Vasco entra em campo com faixa escrita "homofobia é crime"


Depois dos cantos homofóbicos no jogo contra o São Paulo em São Januário, o time do Vasco entrou em campo diante do Cruzeiro com uma faixa que dizia: “𝐇𝐎𝐌𝐎𝐁𝐈𝐀 É 𝐂𝐑𝐈𝐌𝐄: 𝐑𝐞𝐬𝐩𝐞𝐢𝐭𝐨 𝐞 𝐈𝐠𝐮𝐚𝐥𝐝𝐚𝐝𝐞 𝐬ã𝐨 𝐚 𝐧𝐨𝐬𝐬𝐚 𝐡𝐢𝐬𝐭ó𝐫𝐢𝐚” 


No jogo contra o Tricolor paulista, Anderson Daronco paralisou a partida ao ouvir a torcida vascaína gritar “time de viado” para o adversário.
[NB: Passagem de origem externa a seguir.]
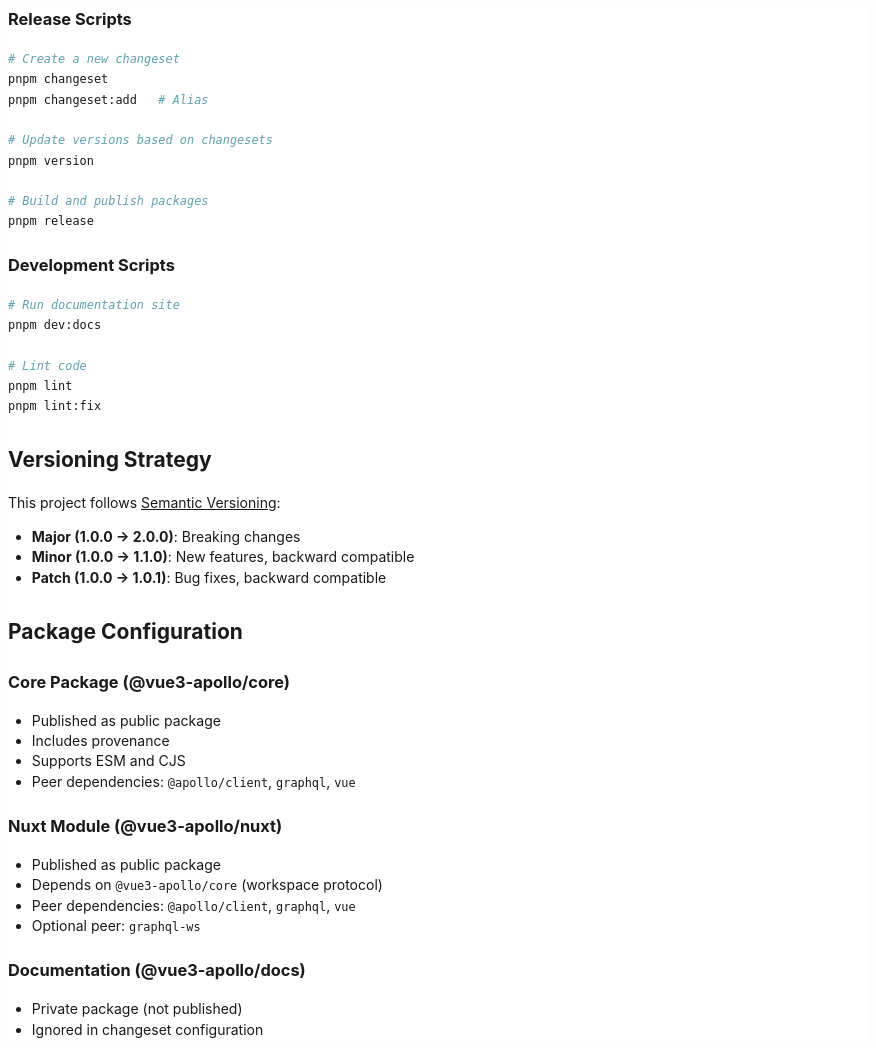 ### Release Scripts

```bash
# Create a new changeset
pnpm changeset
pnpm changeset:add   # Alias

# Update versions based on changesets
pnpm version

# Build and publish packages
pnpm release
```

### Development Scripts

```bash
# Run documentation site
pnpm dev:docs

# Lint code
pnpm lint
pnpm lint:fix
```

## Versioning Strategy

This project follows [Semantic Versioning](https://semver.org/):

- **Major (1.0.0 → 2.0.0)**: Breaking changes
- **Minor (1.0.0 → 1.1.0)**: New features, backward compatible
- **Patch (1.0.0 → 1.0.1)**: Bug fixes, backward compatible

## Package Configuration

### Core Package (@vue3-apollo/core)

- Published as public package
- Includes provenance
- Supports ESM and CJS
- Peer dependencies: `@apollo/client`, `graphql`, `vue`

### Nuxt Module (@vue3-apollo/nuxt)

- Published as public package
- Depends on `@vue3-apollo/core` (workspace protocol)
- Peer dependencies: `@apollo/client`, `graphql`, `vue`
- Optional peer: `graphql-ws`

### Documentation (@vue3-apollo/docs)

- Private package (not published)
- Ignored in changeset configuration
O árbitro avisou a Vanderlei Luxemburgo que isso era proibido. O técnico, auxiliado pelo sistema de som do estádio, pediu para a torcida que os gritos parassem e foi atendido. 

O episódio foi relatado na súmula. O Superior Tribunal de Justiça Desportiva pediu explicações ao Vasco, que enviou documento esclarecendo os pedidos da procuradoria, que eram: que o clube informe quais procedimentos foram adotados de forma preventiva e repressiva; que o clube informe a duração da paralisação e se houve o imediato e eficaz retorno da torcida; que o clube preste qualquer outro esclarecimento que entender pertinente sobre o fato, caso julgue necessário. 

“Respondemos os três tópicos pedidos pelo SJD, mostrando que tínhamos atendido no dia do jogo. Colocamos também que há tempos apoiamos medidas contra esse tipo de posicionamento. E vamos tomar outras medidas, a começar com a faixa contra o Cruzeiro”, disse Paulo Reis, ex-vice jurídico do clube, que ajudou na formulação do documento.